JAKARTA – Polda Riau, menetapkan dua orang tersangka dalam kasus dugaan tindak pidana korupsi yang melibatkan salah satu bank milik negara (BUMN) di Kabupaten Pelalawan, Riau.
Direktur Reserse Kriminal Khusus (Ditreskrimsus), Kombes. Pol. Ade Kuncoro Ridwan mengatakan kasus ini berkaitan dengan praktik pemberian kredit fiktif yang menyebabkan kerugian negara mencapai hampir Rp8 miliar.
“Iya, dua tersangka,” ujarnya, dilansir dari laman riauonline, Senin (10/11/25)
Dalam kesempatannya, ia mengatakan kasus ini ditangani oleh Tim Subdit II Direktorat Reserse Kriminal Khusus (Ditreskrimsus) Polda Riau.

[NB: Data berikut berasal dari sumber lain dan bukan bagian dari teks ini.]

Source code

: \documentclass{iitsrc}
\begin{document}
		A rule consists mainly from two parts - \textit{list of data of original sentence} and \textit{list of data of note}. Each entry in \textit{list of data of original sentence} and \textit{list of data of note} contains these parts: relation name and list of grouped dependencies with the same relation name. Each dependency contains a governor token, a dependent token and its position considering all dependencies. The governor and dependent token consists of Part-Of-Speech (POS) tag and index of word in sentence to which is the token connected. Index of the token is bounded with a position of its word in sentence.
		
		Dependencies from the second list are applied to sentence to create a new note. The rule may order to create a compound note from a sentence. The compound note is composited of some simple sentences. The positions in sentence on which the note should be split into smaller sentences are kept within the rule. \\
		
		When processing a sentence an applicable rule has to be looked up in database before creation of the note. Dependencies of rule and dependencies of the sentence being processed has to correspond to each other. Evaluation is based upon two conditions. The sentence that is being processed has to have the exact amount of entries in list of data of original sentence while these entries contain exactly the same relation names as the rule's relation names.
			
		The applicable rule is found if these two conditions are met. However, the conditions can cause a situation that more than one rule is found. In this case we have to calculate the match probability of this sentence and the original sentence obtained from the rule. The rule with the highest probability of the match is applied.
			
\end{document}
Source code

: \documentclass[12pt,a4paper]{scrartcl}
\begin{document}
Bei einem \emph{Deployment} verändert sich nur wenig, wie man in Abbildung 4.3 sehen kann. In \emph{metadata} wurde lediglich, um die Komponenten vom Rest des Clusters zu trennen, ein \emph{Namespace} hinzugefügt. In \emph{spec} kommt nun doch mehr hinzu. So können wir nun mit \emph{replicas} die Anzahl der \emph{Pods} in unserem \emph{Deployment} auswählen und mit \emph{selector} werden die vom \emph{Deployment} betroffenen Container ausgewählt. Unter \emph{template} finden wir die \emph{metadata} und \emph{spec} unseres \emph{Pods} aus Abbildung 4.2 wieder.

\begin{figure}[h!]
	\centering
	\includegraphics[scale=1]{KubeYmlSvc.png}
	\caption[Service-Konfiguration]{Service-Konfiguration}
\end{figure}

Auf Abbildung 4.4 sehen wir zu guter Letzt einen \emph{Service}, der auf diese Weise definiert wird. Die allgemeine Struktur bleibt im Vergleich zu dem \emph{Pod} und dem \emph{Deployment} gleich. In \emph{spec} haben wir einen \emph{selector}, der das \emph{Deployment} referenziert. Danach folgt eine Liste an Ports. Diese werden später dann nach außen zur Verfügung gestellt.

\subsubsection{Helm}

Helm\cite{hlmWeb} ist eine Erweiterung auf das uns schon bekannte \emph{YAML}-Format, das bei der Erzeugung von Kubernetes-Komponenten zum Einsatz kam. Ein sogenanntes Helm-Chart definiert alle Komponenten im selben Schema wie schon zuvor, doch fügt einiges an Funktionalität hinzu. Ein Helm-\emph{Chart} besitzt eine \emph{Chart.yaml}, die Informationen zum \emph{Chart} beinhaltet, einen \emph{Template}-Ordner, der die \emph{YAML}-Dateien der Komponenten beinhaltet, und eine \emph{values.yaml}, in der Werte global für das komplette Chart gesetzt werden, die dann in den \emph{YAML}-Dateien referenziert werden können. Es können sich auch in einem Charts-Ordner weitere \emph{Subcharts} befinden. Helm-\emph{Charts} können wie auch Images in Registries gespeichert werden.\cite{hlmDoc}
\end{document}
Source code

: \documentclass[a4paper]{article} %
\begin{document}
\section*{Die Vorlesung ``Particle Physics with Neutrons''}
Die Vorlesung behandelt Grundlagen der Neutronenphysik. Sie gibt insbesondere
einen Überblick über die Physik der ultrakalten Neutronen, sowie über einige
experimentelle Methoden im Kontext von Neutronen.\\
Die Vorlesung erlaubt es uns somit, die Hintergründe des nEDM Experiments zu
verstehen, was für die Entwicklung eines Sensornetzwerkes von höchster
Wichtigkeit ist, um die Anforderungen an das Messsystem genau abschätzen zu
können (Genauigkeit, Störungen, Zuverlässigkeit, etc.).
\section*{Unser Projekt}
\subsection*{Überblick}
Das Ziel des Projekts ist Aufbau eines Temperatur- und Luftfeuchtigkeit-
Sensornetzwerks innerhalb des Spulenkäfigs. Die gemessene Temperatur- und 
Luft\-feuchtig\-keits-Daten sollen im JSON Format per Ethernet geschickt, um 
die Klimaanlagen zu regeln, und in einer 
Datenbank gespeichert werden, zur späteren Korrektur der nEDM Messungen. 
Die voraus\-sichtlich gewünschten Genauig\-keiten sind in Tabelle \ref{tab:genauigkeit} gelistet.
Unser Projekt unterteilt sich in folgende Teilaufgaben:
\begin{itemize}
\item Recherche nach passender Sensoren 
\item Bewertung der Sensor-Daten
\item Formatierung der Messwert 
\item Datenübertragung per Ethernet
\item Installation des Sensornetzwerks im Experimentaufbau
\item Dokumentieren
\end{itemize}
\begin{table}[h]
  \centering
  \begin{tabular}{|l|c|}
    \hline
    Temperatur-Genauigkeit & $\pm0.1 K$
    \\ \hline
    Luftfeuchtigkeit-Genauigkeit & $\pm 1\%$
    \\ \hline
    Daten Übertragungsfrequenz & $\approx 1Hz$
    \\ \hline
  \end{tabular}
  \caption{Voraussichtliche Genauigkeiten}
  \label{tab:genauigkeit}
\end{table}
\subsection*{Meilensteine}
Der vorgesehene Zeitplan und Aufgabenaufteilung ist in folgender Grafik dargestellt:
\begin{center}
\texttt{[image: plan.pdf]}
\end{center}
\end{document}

Proses penyidikan telah berlangsung cukup lama, dimulai sejak 13 November 2024, sebagaimana tertuang dalam Surat Pemberitahuan Dimulainya Penyidikan (SPDP) yang diterima Kejaksaan Tinggi (Kejati) Riau pada 14 November 2024.
Penyidikan bermula dari temuan adanya kejanggalan dalam pemberian fasilitas kredit kepada sejumlah debitur di salah satu unit bank BUMN yang berlokasi di Pangkalan Kerinci, Kabupaten Pelalawan.
Dugaan kuat mengarah pada praktik penyaluran kredit fiktif, di mana proses pemberian kredit dilakukan tanpa memenuhi syarat dan ketentuan internal perbankan.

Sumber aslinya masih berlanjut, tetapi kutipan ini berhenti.